__PROMPT__
Word for word, copy the listing below and leave out its images.

------ GIVEN DATA

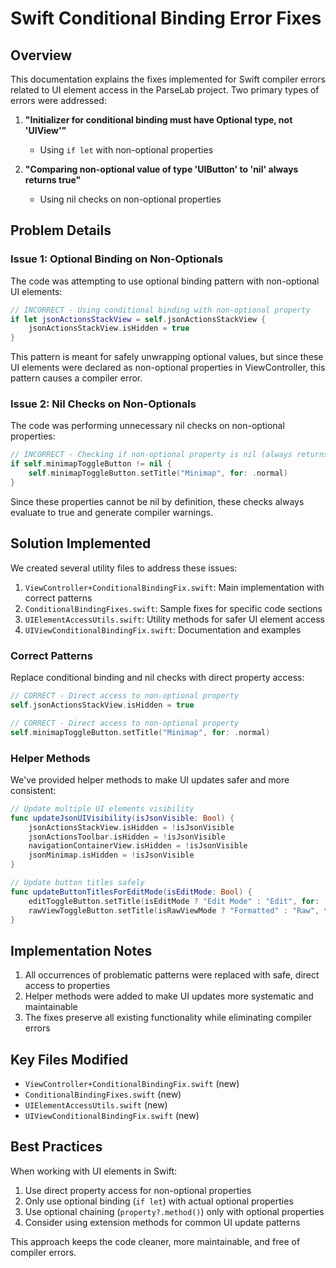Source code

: # Swift Conditional Binding Error Fixes

## Overview

This documentation explains the fixes implemented for Swift compiler errors related to UI element access in the ParseLab project. Two primary types of errors were addressed:

1. **"Initializer for conditional binding must have Optional type, not 'UIView'"**
   - Using `if let` with non-optional properties

2. **"Comparing non-optional value of type 'UIButton' to 'nil' always returns true"**
   - Using nil checks on non-optional properties

## Problem Details

### Issue 1: Optional Binding on Non-Optionals

The code was attempting to use optional binding pattern with non-optional UI elements:

```swift
// INCORRECT - Using conditional binding with non-optional property
if let jsonActionsStackView = self.jsonActionsStackView {
    jsonActionsStackView.isHidden = true
}
```

This pattern is meant for safely unwrapping optional values, but since these UI elements were declared as non-optional properties in ViewController, this pattern causes a compiler error.

### Issue 2: Nil Checks on Non-Optionals

The code was performing unnecessary nil checks on non-optional properties:

```swift
// INCORRECT - Checking if non-optional property is nil (always returns true)
if self.minimapToggleButton != nil {
    self.minimapToggleButton.setTitle("Minimap", for: .normal)
}
```

Since these properties cannot be nil by definition, these checks always evaluate to true and generate compiler warnings.

## Solution Implemented

We created several utility files to address these issues:

1. `ViewController+ConditionalBindingFix.swift`: Main implementation with correct patterns
2. `ConditionalBindingFixes.swift`: Sample fixes for specific code sections
3. `UIElementAccessUtils.swift`: Utility methods for safer UI element access
4. `UIViewConditionalBindingFix.swift`: Documentation and examples

### Correct Patterns

Replace conditional binding and nil checks with direct property access:

```swift
// CORRECT - Direct access to non-optional property
self.jsonActionsStackView.isHidden = true

// CORRECT - Direct access to non-optional property
self.minimapToggleButton.setTitle("Minimap", for: .normal)
```

### Helper Methods

We've provided helper methods to make UI updates safer and more consistent:

```swift
// Update multiple UI elements visibility
func updateJsonUIVisibility(isJsonVisible: Bool) {
    jsonActionsStackView.isHidden = !isJsonVisible
    jsonActionsToolbar.isHidden = !isJsonVisible
    navigationContainerView.isHidden = !isJsonVisible
    jsonMinimap.isHidden = !isJsonVisible
}

// Update button titles safely
func updateButtonTitlesForEditMode(isEditMode: Bool) {
    editToggleButton.setTitle(isEditMode ? "Edit Mode" : "Edit", for: .normal)
    rawViewToggleButton.setTitle(isRawViewMode ? "Formatted" : "Raw", for: .normal)
}
```

## Implementation Notes

1. All occurrences of problematic patterns were replaced with safe, direct access to properties
2. Helper methods were added to make UI updates more systematic and maintainable
3. The fixes preserve all existing functionality while eliminating compiler errors

## Key Files Modified

- `ViewController+ConditionalBindingFix.swift` (new)
- `ConditionalBindingFixes.swift` (new)
- `UIElementAccessUtils.swift` (new)
- `UIViewConditionalBindingFix.swift` (new)

## Best Practices

When working with UI elements in Swift:

1. Use direct property access for non-optional properties
2. Only use optional binding (`if let`) with actual optional properties
3. Use optional chaining (`property?.method()`) only with optional properties
4. Consider using extension methods for common UI update patterns

This approach keeps the code cleaner, more maintainable, and free of compiler errors.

------------

__FINISHED EXERCISE__
Source code

: # Swift Conditional Binding Error Fixes

## Overview

This documentation explains the fixes implemented for Swift compiler errors related to UI element access in the ParseLab project. Two primary types of errors were addressed:

1. **"Initializer for conditional binding must have Optional type, not 'UIView'"**
   - Using `if let` with non-optional properties

2. **"Comparing non-optional value of type 'UIButton' to 'nil' always returns true"**
   - Using nil checks on non-optional properties

## Problem Details

### Issue 1: Optional Binding on Non-Optionals

The code was attempting to use optional binding pattern with non-optional UI elements:

```swift
// INCORRECT - Using conditional binding with non-optional property
if let jsonActionsStackView = self.jsonActionsStackView {
    jsonActionsStackView.isHidden = true
}
```

This pattern is meant for safely unwrapping optional values, but since these UI elements were declared as non-optional properties in ViewController, this pattern causes a compiler error.

### Issue 2: Nil Checks on Non-Optionals

The code was performing unnecessary nil checks on non-optional properties:

```swift
// INCORRECT - Checking if non-optional property is nil (always returns true)
if self.minimapToggleButton != nil {
    self.minimapToggleButton.setTitle("Minimap", for: .normal)
}
```

Since these properties cannot be nil by definition, these checks always evaluate to true and generate compiler warnings.

## Solution Implemented

We created several utility files to address these issues:

1. `ViewController+ConditionalBindingFix.swift`: Main implementation with correct patterns
2. `ConditionalBindingFixes.swift`: Sample fixes for specific code sections
3. `UIElementAccessUtils.swift`: Utility methods for safer UI element access
4. `UIViewConditionalBindingFix.swift`: Documentation and examples

### Correct Patterns

Replace conditional binding and nil checks with direct property access:

```swift
// CORRECT - Direct access to non-optional property
self.jsonActionsStackView.isHidden = true

// CORRECT - Direct access to non-optional property
self.minimapToggleButton.setTitle("Minimap", for: .normal)
```

### Helper Methods

We've provided helper methods to make UI updates safer and more consistent:

```swift
// Update multiple UI elements visibility
func updateJsonUIVisibility(isJsonVisible: Bool) {
    jsonActionsStackView.isHidden = !isJsonVisible
    jsonActionsToolbar.isHidden = !isJsonVisible
    navigationContainerView.isHidden = !isJsonVisible
    jsonMinimap.isHidden = !isJsonVisible
}

// Update button titles safely
func updateButtonTitlesForEditMode(isEditMode: Bool) {
    editToggleButton.setTitle(isEditMode ? "Edit Mode" : "Edit", for: .normal)
    rawViewToggleButton.setTitle(isRawViewMode ? "Formatted" : "Raw", for: .normal)
}
```

## Implementation Notes

1. All occurrences of problematic patterns were replaced with safe, direct access to properties
2. Helper methods were added to make UI updates more systematic and maintainable
3. The fixes preserve all existing functionality while eliminating compiler errors

## Key Files Modified

- `ViewController+ConditionalBindingFix.swift` (new)
- `ConditionalBindingFixes.swift` (new)
- `UIElementAccessUtils.swift` (new)
- `UIViewConditionalBindingFix.swift` (new)

## Best Practices

When working with UI elements in Swift:

1. Use direct property access for non-optional properties
2. Only use optional binding (`if let`) with actual optional properties
3. Use optional chaining (`property?.method()`) only with optional properties
4. Consider using extension methods for common UI update patterns

This approach keeps the code cleaner, more maintainable, and free of compiler errors.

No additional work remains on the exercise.